• Task prompt:
Where a line of the data holds the word "public", copy that line.
(Beginning of Entries supplied)
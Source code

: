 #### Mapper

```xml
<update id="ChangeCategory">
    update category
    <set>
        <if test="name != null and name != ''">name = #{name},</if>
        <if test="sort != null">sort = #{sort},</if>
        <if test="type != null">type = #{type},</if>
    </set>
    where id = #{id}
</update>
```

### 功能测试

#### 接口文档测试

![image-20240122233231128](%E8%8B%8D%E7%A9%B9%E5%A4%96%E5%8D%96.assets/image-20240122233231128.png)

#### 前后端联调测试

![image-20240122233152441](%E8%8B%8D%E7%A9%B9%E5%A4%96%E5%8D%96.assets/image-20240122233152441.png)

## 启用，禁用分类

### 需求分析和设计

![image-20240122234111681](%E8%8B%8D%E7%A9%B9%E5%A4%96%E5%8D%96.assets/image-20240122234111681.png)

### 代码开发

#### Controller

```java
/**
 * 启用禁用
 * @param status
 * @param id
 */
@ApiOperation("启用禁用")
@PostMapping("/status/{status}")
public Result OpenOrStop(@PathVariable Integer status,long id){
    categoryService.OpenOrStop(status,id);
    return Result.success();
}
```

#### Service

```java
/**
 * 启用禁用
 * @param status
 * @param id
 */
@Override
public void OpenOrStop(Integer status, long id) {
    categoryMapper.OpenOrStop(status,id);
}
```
(End of Entries supplied)
• Exercise output:
public Result OpenOrStop(@PathVariable Integer status,long id){
public void OpenOrStop(Integer status, long id) {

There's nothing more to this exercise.